_Exercise aim_
Please quote only the lines that start at the one with "- Identify slow" and go on to the last line of the data, both ends kept.

_Extracted data_
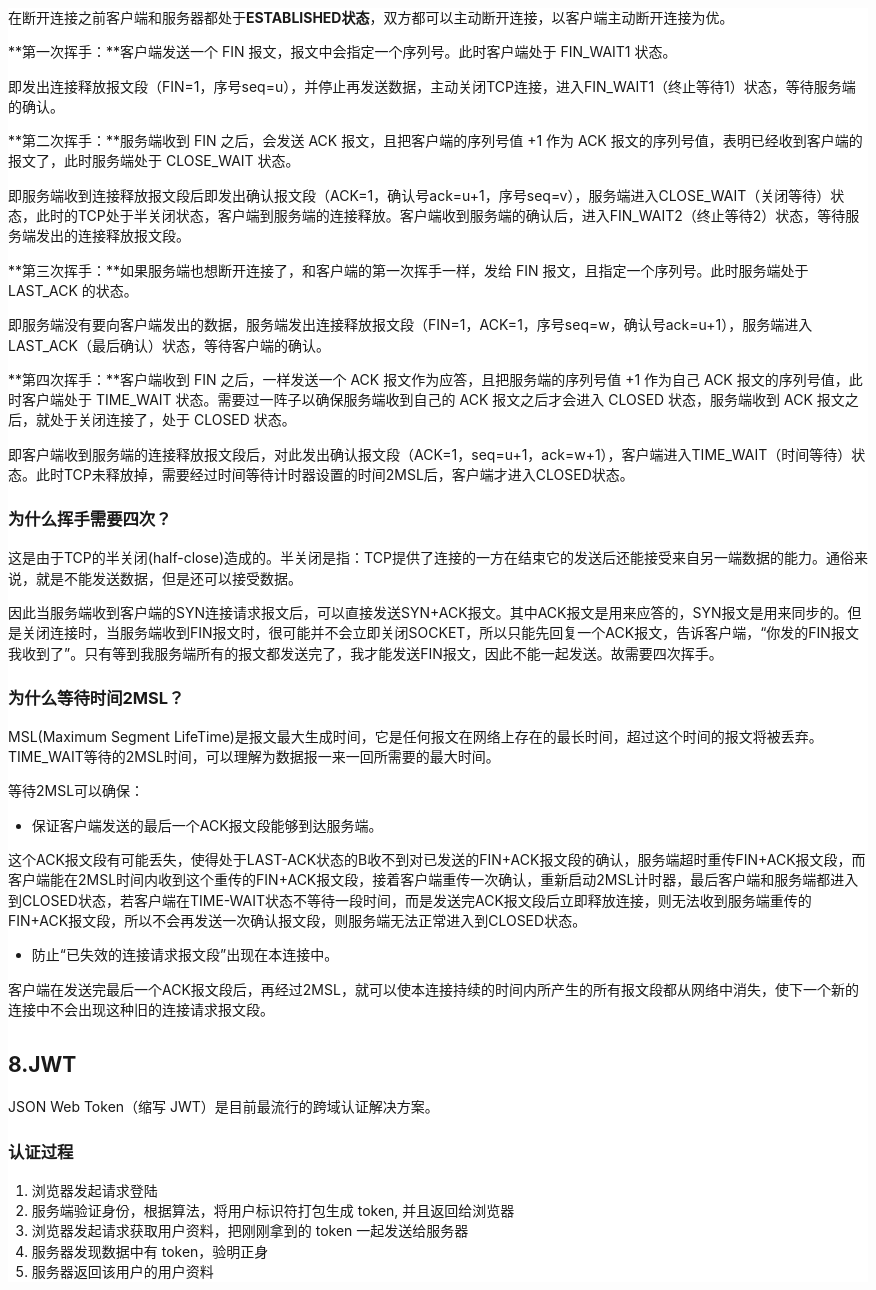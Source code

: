 在断开连接之前客户端和服务器都处于**ESTABLISHED状态**，双方都可以主动断开连接，以客户端主动断开连接为优。

**第一次挥手：**客户端发送一个 FIN 报文，报文中会指定一个序列号。此时客户端处于 FIN_WAIT1 状态。

即发出连接释放报文段（FIN=1，序号seq=u），并停止再发送数据，主动关闭TCP连接，进入FIN_WAIT1（终止等待1）状态，等待服务端的确认。

**第二次挥手：**服务端收到 FIN 之后，会发送 ACK 报文，且把客户端的序列号值 +1 作为 ACK 报文的序列号值，表明已经收到客户端的报文了，此时服务端处于 CLOSE_WAIT 状态。

即服务端收到连接释放报文段后即发出确认报文段（ACK=1，确认号ack=u+1，序号seq=v），服务端进入CLOSE_WAIT（关闭等待）状态，此时的TCP处于半关闭状态，客户端到服务端的连接释放。客户端收到服务端的确认后，进入FIN_WAIT2（终止等待2）状态，等待服务端发出的连接释放报文段。

**第三次挥手：**如果服务端也想断开连接了，和客户端的第一次挥手一样，发给 FIN 报文，且指定一个序列号。此时服务端处于 LAST_ACK 的状态。

即服务端没有要向客户端发出的数据，服务端发出连接释放报文段（FIN=1，ACK=1，序号seq=w，确认号ack=u+1），服务端进入LAST_ACK（最后确认）状态，等待客户端的确认。

**第四次挥手：**客户端收到 FIN 之后，一样发送一个 ACK 报文作为应答，且把服务端的序列号值 +1 作为自己 ACK 报文的序列号值，此时客户端处于 TIME_WAIT 状态。需要过一阵子以确保服务端收到自己的 ACK 报文之后才会进入 CLOSED 状态，服务端收到 ACK 报文之后，就处于关闭连接了，处于 CLOSED 状态。

即客户端收到服务端的连接释放报文段后，对此发出确认报文段（ACK=1，seq=u+1，ack=w+1），客户端进入TIME_WAIT（时间等待）状态。此时TCP未释放掉，需要经过时间等待计时器设置的时间2MSL后，客户端才进入CLOSED状态。



### 为什么挥手需要四次？

这是由于TCP的半关闭(half-close)造成的。半关闭是指：TCP提供了连接的一方在结束它的发送后还能接受来自另一端数据的能力。通俗来说，就是不能发送数据，但是还可以接受数据。

因此当服务端收到客户端的SYN连接请求报文后，可以直接发送SYN+ACK报文。其中ACK报文是用来应答的，SYN报文是用来同步的。但是关闭连接时，当服务端收到FIN报文时，很可能并不会立即关闭SOCKET，所以只能先回复一个ACK报文，告诉客户端，“你发的FIN报文我收到了”。只有等到我服务端所有的报文都发送完了，我才能发送FIN报文，因此不能一起发送。故需要四次挥手。



### 为什么等待时间2MSL？

MSL(Maximum Segment LifeTime)是报文最大生成时间，它是任何报文在网络上存在的最长时间，超过这个时间的报文将被丢弃。TIME_WAIT等待的2MSL时间，可以理解为数据报一来一回所需要的最大时间。

等待2MSL可以确保：

+ 保证客户端发送的最后一个ACK报文段能够到达服务端。

这个ACK报文段有可能丢失，使得处于LAST-ACK状态的B收不到对已发送的FIN+ACK报文段的确认，服务端超时重传FIN+ACK报文段，而客户端能在2MSL时间内收到这个重传的FIN+ACK报文段，接着客户端重传一次确认，重新启动2MSL计时器，最后客户端和服务端都进入到CLOSED状态，若客户端在TIME-WAIT状态不等待一段时间，而是发送完ACK报文段后立即释放连接，则无法收到服务端重传的FIN+ACK报文段，所以不会再发送一次确认报文段，则服务端无法正常进入到CLOSED状态。

- 防止“已失效的连接请求报文段”出现在本连接中。

客户端在发送完最后一个ACK报文段后，再经过2MSL，就可以使本连接持续的时间内所产生的所有报文段都从网络中消失，使下一个新的连接中不会出现这种旧的连接请求报文段。



## 8.JWT

JSON Web Token（缩写 JWT）是目前最流行的跨域认证解决方案。

### 认证过程

1. 浏览器发起请求登陆
2. 服务端验证身份，根据算法，将用户标识符打包生成 token, 并且返回给浏览器
3. 浏览器发起请求获取用户资料，把刚刚拿到的 token 一起发送给服务器
4. 服务器发现数据中有 token，验明正身
5. 服务器返回该用户的用户资料

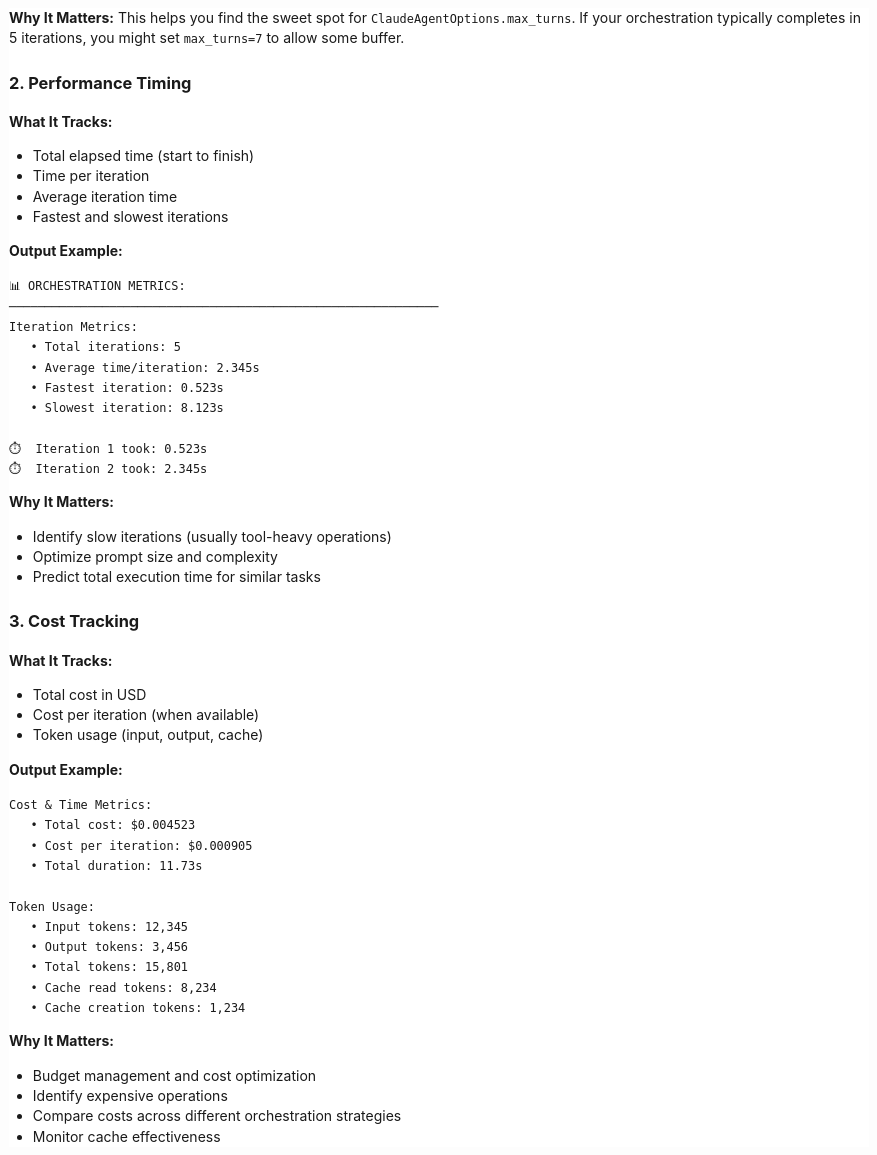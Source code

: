 **Why It Matters:**
This helps you find the sweet spot for `ClaudeAgentOptions.max_turns`. If your orchestration typically completes in 5 iterations, you might set `max_turns=7` to allow some buffer.

### 2. Performance Timing

**What It Tracks:**
- Total elapsed time (start to finish)
- Time per iteration
- Average iteration time
- Fastest and slowest iterations

**Output Example:**
```
📊 ORCHESTRATION METRICS:
────────────────────────────────────────────────────────────
Iteration Metrics:
   • Total iterations: 5
   • Average time/iteration: 2.345s
   • Fastest iteration: 0.523s
   • Slowest iteration: 8.123s

⏱️  Iteration 1 took: 0.523s
⏱️  Iteration 2 took: 2.345s
```

**Why It Matters:**
- Identify slow iterations (usually tool-heavy operations)
- Optimize prompt size and complexity
- Predict total execution time for similar tasks

### 3. Cost Tracking

**What It Tracks:**
- Total cost in USD
- Cost per iteration (when available)
- Token usage (input, output, cache)

**Output Example:**
```
Cost & Time Metrics:
   • Total cost: $0.004523
   • Cost per iteration: $0.000905
   • Total duration: 11.73s

Token Usage:
   • Input tokens: 12,345
   • Output tokens: 3,456
   • Total tokens: 15,801
   • Cache read tokens: 8,234
   • Cache creation tokens: 1,234
```

**Why It Matters:**
- Budget management and cost optimization
- Identify expensive operations
- Compare costs across different orchestration strategies
- Monitor cache effectiveness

_Exercise solution_
- Identify slow iterations (usually tool-heavy operations)
- Optimize prompt size and complexity
- Predict total execution time for similar tasks

### 3. Cost Tracking

**What It Tracks:**
- Total cost in USD
- Cost per iteration (when available)
- Token usage (input, output, cache)

**Output Example:**
```
Cost & Time Metrics:
   • Total cost: $0.004523
   • Cost per iteration: $0.000905
   • Total duration: 11.73s

Token Usage:
   • Input tokens: 12,345
   • Output tokens: 3,456
   • Total tokens: 15,801
   • Cache read tokens: 8,234
   • Cache creation tokens: 1,234
```

**Why It Matters:**
- Budget management and cost optimization
- Identify expensive operations
- Compare costs across different orchestration strategies
- Monitor cache effectiveness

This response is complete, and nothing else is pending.